Folha de S. Paulo


EUA podem limitar turismo na Coreia do Norte após morte de estudante

Para alguns viajantes intrépidos, a Coreia do Norte é o destino mais procurado. Dificilmente pode haver um lugar mais distante das rotas comuns, ou uma história de viagem mais exótica do que uma que comece por "quando eu estava em Pyongyang"...

Cerca de mil turistas norte-americanos visitam a Coreia do Norte a cada ano, em busca de aventura e de um vislumbre do "Reino Eremita". Mas a morte de Otto Warmbier, estudante norte-americano que passou 17 meses preso no país, gerou atenção nova ao turismo na Coreia do Norte, que o regime do país vem tentando promover.

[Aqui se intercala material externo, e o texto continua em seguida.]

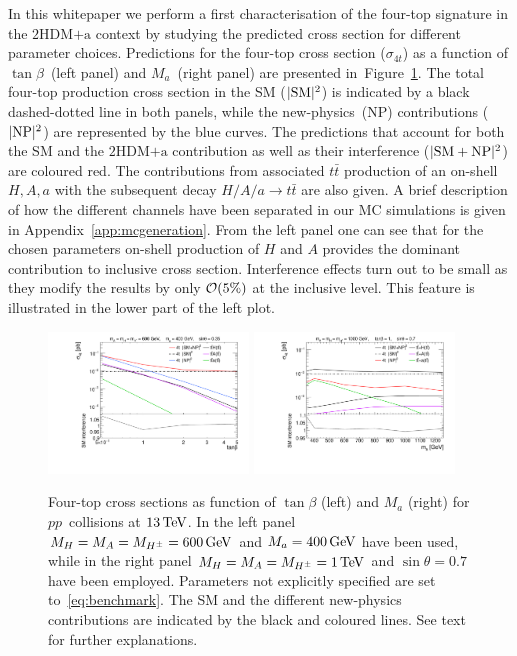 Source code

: \documentclass[a4paper, 11pt,notoc]{article}
\newcommand{\mA}{\ensuremath{M_{A}}\xspace}
\newcommand{\ma}{\ensuremath{M_{a}}\xspace}
\newcommand{\mH}{\ensuremath{M_{H}}\xspace}
\newcommand{\mHc}{\ensuremath{M_{H^{\pm}}}\xspace}
\newcommand{\hdma}{\ensuremath{\textrm{2HDM+a}}\xspace}
\begin{document}
 In this whitepaper we perform a first characterisation of the four-top signature in the \hdma context by studying the predicted cross section for different parameter choices. Predictions for the four-top cross section ($\sigma_{4t}$) as a function of $\tan \beta$~(left panel) and $\ma$~(right panel) are presented in~Figure~\ref{fig:4top}. The total four-top production cross section in the SM ($|{\rm SM}|^2$) is indicated by a black dashed-dotted line in both panels, while the new-physics~(NP) contributions ($|{\rm NP}|^2$) are represented by the blue curves. The predictions that account for both the SM and the \hdma contribution as well as  their interference ($|{\rm SM} + {\rm NP}|^2$) are coloured red. The contributions from associated $t \bar t$ production of an on-shell $H, A, a$ with the subsequent decay $H/A/a \to t \bar t$ are also given.  A brief description of how the different channels have been separated in our MC simulations  is given in Appendix~\ref{app:mcgeneration}. From the left panel one can see that for the chosen parameters on-shell production of $H$ and $A$ provides the dominant contribution to inclusive cross section. Interference effects turn out to be small as they modify the results  by only ${\cal O} (5\%)$ at the inclusive level. This feature is illustrated in the lower part of the left plot.
 
 \begin{figure}[!t]
\centering
\includegraphics[width=0.475\textwidth]{plot_tb.pdf} \quad 
\includegraphics[width=0.475\textwidth]{plot_ma.pdf}
\vspace{4mm}
\caption{\label{fig:4top} Four-top cross sections as function of $\tan \beta$ (left) and $\ma$ (right) for $pp$~collisions at $13 \, {\rm TeV}$.   In the left panel $\mH =\mA=\mHc = 600 \, {\rm GeV}$ and  $\ma = 400 \, {\rm GeV}$ have been used, while in the right panel $\mH =\mA=\mHc = 1 \, {\rm TeV}$ and  $\sin \theta = 0.7$ have been employed. Parameters not explicitly specified are set to~\eqref{eq:benchmark}.  The SM and the different new-physics contributions are indicated by the black and coloured lines. See text for further explanations.}
\end{figure}
\end{document}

O pai de Warmbier, Fred, disse, depois que seu filho foi enviado para casa em coma na semana passada, que as empresas que promovem o turismo na Coreia do Norte estão "alimentando" o regime. O deputado federal norte-americano Edward Royce, republicano da Califórnia e presidente do Comitê de Relações Internacionais da Câmara, concorda. "O pai de Otto está certo: a propaganda de viagem atrai pessoas demais à Coreia do Norte".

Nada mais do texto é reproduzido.